# [Task description]
Gather all lines in the entries that include the word "ideas".
Top of Input data
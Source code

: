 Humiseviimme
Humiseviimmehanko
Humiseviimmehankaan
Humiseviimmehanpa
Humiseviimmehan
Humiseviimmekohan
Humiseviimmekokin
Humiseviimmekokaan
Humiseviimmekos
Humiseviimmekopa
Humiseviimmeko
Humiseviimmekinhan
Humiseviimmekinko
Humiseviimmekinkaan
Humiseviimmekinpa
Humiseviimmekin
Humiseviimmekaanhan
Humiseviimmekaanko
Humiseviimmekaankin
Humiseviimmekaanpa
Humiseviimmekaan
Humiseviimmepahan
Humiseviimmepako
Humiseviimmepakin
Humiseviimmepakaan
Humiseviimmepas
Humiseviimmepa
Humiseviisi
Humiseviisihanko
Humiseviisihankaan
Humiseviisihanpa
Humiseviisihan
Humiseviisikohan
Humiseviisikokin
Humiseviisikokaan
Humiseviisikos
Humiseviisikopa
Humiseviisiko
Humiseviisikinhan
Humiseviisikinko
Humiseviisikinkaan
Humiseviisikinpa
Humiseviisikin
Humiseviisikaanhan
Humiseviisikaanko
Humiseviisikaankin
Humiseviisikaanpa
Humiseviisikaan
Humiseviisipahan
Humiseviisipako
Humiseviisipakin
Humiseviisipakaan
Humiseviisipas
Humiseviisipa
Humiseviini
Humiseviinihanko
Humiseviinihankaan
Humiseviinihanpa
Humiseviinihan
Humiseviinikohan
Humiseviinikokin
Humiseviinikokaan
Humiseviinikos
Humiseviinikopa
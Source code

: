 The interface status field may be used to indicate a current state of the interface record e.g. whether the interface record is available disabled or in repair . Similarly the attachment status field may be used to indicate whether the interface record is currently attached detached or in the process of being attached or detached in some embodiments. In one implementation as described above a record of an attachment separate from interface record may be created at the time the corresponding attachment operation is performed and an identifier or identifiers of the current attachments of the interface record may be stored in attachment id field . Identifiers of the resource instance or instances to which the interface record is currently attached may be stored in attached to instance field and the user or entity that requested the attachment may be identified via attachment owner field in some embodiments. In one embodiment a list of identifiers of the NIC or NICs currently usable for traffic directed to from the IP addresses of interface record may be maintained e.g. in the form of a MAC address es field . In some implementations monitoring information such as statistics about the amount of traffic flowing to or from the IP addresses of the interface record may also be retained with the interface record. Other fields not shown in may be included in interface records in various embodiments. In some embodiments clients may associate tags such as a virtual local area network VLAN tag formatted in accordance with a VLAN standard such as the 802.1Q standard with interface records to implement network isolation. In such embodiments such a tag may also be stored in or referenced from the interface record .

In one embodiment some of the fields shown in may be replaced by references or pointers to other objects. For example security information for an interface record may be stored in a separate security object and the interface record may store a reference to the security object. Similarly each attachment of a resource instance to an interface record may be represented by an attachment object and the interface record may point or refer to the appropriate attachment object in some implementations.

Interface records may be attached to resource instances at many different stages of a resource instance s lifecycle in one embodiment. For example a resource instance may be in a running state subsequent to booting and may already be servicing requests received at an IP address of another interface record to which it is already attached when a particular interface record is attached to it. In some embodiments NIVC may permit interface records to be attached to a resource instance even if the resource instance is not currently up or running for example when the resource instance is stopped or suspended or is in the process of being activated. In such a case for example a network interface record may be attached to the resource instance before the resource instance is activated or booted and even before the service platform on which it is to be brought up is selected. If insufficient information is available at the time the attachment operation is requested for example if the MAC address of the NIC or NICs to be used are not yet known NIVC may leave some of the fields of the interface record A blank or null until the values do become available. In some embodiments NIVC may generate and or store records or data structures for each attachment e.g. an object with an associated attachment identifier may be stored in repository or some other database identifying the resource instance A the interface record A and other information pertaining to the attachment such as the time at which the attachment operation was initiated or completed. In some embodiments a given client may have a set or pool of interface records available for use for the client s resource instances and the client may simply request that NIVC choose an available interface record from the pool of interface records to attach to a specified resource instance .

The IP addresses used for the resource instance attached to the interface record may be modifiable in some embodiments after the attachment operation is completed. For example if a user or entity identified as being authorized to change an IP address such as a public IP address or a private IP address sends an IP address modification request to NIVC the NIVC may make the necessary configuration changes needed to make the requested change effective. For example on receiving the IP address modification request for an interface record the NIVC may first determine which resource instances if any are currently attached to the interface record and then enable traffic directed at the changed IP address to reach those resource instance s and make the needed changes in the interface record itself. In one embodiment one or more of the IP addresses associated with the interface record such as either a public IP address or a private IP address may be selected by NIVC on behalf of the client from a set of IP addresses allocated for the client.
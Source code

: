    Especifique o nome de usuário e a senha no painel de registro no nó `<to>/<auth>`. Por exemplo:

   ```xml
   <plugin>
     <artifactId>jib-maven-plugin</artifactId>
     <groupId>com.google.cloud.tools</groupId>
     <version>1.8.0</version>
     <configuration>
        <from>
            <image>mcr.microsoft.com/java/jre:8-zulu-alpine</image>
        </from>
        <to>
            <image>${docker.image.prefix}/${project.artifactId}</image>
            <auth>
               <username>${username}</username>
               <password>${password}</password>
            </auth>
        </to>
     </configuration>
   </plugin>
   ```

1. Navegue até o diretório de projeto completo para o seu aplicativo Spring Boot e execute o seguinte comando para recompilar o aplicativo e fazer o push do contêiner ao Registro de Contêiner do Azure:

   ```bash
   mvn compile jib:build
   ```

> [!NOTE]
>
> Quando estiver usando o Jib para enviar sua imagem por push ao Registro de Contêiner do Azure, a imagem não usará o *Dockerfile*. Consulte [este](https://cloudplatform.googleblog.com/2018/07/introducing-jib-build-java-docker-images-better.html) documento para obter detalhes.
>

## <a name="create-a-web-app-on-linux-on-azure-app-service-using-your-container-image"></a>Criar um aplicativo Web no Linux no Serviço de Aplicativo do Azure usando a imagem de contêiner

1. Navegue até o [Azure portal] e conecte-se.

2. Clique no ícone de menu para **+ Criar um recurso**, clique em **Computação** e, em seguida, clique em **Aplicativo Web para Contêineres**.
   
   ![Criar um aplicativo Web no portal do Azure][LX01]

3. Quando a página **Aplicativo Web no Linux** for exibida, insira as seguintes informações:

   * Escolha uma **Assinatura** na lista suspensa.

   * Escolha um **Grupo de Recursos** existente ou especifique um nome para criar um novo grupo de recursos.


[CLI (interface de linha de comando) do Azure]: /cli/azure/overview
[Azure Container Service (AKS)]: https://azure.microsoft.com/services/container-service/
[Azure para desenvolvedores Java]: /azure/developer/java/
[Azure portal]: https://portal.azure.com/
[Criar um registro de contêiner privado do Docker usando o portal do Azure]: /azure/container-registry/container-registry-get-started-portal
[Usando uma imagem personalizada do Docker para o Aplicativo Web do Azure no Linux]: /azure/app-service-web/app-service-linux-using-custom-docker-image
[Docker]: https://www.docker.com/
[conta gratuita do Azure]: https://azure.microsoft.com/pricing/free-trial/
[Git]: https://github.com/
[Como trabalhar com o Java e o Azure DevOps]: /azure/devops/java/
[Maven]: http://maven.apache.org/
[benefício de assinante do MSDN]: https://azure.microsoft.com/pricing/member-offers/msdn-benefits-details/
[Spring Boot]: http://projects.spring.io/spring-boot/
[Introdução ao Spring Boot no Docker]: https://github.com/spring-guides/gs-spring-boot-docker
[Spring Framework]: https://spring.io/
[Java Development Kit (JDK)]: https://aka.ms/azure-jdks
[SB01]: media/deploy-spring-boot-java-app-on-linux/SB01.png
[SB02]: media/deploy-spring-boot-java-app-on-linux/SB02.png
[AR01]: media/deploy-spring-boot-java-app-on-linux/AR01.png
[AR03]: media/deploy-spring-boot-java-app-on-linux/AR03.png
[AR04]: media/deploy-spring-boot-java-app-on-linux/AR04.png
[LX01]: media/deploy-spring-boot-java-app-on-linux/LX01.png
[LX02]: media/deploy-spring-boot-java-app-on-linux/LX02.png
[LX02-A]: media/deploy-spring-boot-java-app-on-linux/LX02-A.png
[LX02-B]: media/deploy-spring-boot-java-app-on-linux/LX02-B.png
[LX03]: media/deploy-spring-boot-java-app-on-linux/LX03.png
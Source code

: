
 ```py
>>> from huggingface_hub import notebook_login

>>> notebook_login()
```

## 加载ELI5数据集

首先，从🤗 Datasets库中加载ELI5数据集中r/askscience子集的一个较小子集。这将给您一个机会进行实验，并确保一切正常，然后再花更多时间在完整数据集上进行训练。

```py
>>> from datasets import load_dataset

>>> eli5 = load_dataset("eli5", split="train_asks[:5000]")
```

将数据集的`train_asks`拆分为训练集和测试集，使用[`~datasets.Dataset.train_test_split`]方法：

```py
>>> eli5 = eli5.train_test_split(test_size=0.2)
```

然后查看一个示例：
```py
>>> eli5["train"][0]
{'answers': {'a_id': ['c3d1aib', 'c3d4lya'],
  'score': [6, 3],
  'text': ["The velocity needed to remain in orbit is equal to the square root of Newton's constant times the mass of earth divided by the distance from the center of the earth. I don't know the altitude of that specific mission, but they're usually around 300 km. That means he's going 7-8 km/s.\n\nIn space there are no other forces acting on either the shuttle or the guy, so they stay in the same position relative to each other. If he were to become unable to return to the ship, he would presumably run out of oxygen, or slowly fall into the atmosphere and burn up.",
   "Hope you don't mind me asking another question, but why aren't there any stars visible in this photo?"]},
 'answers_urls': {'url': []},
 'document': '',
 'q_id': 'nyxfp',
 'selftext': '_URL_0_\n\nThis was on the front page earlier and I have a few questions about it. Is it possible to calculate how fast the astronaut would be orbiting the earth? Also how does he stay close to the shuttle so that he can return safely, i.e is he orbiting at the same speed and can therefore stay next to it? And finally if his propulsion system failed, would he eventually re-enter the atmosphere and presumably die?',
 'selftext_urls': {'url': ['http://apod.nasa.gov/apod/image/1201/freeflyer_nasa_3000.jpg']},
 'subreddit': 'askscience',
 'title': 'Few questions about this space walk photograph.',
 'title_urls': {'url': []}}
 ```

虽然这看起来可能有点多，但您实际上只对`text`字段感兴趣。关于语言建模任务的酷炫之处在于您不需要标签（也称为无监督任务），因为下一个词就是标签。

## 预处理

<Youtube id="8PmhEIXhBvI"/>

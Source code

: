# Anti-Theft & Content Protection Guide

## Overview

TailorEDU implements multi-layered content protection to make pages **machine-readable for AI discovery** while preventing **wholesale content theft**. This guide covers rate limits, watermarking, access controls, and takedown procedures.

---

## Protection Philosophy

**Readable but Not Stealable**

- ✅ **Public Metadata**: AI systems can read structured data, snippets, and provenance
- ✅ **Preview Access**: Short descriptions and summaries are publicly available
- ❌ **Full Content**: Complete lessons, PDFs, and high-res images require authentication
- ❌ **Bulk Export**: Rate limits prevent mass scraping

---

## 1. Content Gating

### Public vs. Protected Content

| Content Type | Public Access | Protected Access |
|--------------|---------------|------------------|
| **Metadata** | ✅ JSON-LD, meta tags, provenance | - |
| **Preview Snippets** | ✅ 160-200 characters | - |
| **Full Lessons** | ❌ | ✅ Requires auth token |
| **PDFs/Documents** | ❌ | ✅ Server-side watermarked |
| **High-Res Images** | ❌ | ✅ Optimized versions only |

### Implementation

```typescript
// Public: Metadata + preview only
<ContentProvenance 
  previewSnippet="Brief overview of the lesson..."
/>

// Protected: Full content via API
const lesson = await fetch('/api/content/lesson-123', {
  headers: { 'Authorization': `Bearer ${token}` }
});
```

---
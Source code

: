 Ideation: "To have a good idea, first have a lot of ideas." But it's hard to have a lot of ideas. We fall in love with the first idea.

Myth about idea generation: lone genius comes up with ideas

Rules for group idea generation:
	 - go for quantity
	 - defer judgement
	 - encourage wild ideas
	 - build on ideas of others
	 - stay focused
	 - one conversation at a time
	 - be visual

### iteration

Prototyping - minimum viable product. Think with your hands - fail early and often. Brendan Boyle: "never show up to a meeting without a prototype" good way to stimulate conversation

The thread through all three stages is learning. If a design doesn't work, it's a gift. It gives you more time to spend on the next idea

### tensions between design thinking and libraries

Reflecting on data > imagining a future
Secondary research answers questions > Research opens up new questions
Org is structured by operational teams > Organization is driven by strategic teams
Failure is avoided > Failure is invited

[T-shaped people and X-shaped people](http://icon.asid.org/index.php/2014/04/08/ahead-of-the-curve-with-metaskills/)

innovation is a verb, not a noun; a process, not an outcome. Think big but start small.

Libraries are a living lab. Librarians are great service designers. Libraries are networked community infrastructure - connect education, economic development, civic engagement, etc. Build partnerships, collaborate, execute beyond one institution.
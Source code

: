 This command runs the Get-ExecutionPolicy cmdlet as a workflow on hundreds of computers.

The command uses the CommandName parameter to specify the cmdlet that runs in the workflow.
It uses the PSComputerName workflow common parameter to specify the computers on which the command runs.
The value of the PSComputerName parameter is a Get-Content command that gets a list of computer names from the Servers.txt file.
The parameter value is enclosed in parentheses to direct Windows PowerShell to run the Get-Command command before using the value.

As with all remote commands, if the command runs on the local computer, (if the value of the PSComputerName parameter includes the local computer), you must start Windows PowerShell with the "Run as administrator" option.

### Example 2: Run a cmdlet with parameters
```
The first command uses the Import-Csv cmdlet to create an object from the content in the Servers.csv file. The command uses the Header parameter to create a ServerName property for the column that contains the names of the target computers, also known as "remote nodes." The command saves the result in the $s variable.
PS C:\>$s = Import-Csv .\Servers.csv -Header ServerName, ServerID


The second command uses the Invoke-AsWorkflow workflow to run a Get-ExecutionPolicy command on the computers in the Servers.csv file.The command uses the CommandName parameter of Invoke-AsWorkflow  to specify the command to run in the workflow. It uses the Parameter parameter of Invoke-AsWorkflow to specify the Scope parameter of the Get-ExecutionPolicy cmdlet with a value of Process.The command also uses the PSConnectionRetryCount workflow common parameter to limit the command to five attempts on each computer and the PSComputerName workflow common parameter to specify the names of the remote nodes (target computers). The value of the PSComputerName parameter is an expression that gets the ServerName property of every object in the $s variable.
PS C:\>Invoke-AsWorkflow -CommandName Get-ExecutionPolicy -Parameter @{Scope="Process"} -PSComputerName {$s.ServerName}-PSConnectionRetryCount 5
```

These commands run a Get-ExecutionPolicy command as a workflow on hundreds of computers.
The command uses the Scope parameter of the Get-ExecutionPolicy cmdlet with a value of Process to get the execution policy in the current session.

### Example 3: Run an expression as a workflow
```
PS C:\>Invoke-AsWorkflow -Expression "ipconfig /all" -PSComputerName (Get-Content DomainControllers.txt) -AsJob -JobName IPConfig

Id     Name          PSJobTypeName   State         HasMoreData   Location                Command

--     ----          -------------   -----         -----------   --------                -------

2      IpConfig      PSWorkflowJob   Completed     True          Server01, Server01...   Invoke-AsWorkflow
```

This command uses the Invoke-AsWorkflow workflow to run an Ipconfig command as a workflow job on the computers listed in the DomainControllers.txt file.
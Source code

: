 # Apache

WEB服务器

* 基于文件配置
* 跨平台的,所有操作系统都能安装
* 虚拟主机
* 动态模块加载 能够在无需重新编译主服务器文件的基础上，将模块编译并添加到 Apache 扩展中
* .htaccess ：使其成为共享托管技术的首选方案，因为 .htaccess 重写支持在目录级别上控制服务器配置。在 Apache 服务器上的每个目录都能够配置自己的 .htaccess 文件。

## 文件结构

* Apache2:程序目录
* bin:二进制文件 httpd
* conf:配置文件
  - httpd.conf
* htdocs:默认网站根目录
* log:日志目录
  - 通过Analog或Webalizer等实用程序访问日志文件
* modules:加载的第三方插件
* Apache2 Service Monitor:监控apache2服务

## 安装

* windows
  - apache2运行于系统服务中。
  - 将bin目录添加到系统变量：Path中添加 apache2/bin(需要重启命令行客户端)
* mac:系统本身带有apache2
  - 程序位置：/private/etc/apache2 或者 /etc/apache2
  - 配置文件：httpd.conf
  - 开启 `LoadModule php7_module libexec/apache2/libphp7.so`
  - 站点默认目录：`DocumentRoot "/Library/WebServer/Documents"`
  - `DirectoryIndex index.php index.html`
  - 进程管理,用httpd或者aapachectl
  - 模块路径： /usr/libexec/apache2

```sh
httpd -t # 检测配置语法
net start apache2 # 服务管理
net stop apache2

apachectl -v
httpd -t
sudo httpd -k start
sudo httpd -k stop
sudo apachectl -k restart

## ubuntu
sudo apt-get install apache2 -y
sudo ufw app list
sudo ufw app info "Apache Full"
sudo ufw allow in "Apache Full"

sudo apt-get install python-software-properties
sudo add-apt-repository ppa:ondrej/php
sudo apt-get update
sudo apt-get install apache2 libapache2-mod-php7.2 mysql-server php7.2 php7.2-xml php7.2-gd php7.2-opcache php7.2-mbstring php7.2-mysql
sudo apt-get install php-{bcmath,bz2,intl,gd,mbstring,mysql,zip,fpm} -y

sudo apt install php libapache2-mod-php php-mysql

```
Bottom of Input data
# [Expected answer]
: Ideation: "To have a good idea, first have a lot of ideas." But it's hard to have a lot of ideas. We fall in love with the first idea.
Myth about idea generation: lone genius comes up with ideas
	 - encourage wild ideas
	 - build on ideas of others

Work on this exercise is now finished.